## WHAT YOU WILL DO
Where does the word "false" appear in the data? Copy every line that holds it.

## RAW DATA
=== Section Start ===
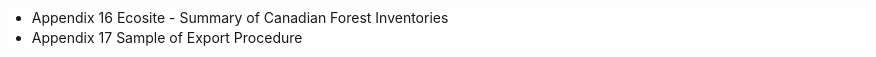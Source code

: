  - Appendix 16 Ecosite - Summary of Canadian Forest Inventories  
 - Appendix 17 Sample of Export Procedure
=== Section End ===
=== Section Start ===
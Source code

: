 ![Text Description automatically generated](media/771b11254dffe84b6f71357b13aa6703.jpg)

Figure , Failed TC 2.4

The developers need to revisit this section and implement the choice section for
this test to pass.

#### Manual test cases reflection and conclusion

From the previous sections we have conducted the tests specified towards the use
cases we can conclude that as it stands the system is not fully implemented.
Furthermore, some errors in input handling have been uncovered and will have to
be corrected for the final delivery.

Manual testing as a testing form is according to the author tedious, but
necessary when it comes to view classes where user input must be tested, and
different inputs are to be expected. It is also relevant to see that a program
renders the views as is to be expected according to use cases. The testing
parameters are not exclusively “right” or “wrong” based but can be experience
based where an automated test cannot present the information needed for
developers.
=== Section End ===
=== Section Start ===
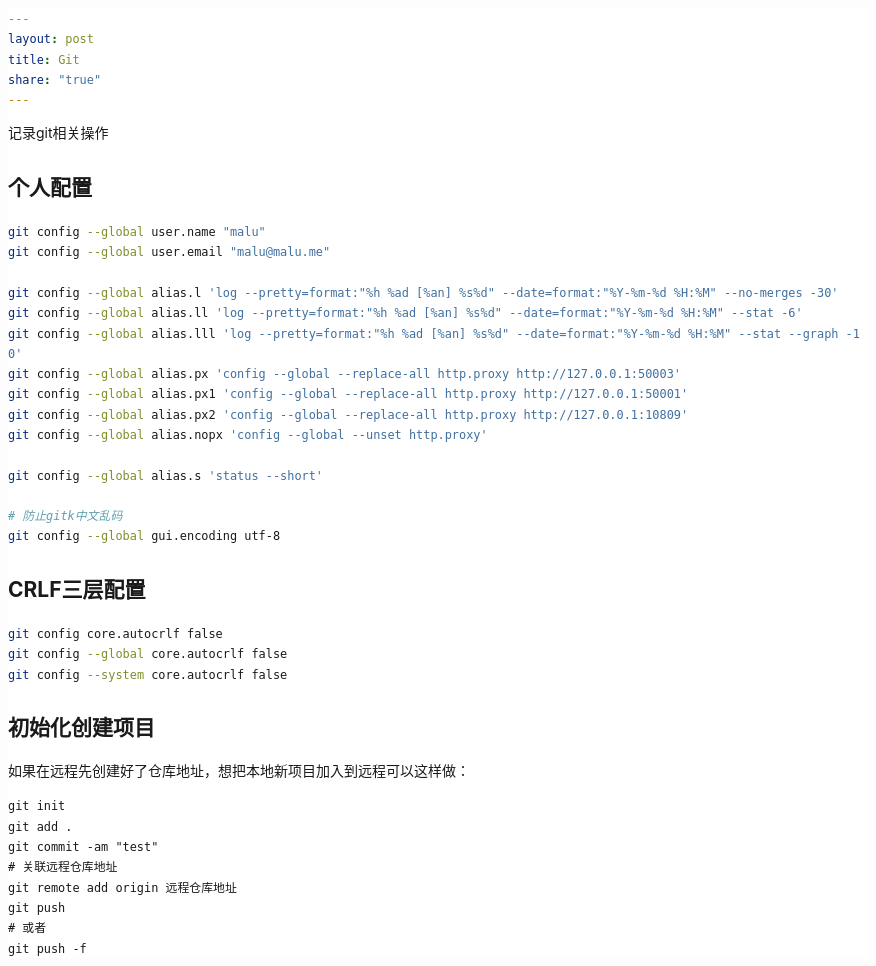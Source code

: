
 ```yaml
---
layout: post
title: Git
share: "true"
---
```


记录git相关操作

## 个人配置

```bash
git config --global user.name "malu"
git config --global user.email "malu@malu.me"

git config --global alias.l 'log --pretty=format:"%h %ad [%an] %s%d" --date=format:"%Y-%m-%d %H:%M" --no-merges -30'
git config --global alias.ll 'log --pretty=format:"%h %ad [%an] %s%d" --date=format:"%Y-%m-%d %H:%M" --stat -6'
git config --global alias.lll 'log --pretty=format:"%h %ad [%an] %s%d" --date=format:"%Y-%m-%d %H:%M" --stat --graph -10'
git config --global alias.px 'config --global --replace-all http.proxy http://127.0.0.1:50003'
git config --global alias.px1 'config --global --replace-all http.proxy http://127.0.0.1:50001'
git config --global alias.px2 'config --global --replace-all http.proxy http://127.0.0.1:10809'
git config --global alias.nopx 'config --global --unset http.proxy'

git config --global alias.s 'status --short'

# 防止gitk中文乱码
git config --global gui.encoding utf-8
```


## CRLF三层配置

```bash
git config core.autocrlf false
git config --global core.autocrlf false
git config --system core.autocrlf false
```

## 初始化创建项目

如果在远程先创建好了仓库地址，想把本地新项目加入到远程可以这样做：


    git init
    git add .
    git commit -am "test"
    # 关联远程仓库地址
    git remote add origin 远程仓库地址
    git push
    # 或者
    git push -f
=== Section End ===
## YOUR SOLUTION
git config core.autocrlf false
git config --global core.autocrlf false
git config --system core.autocrlf false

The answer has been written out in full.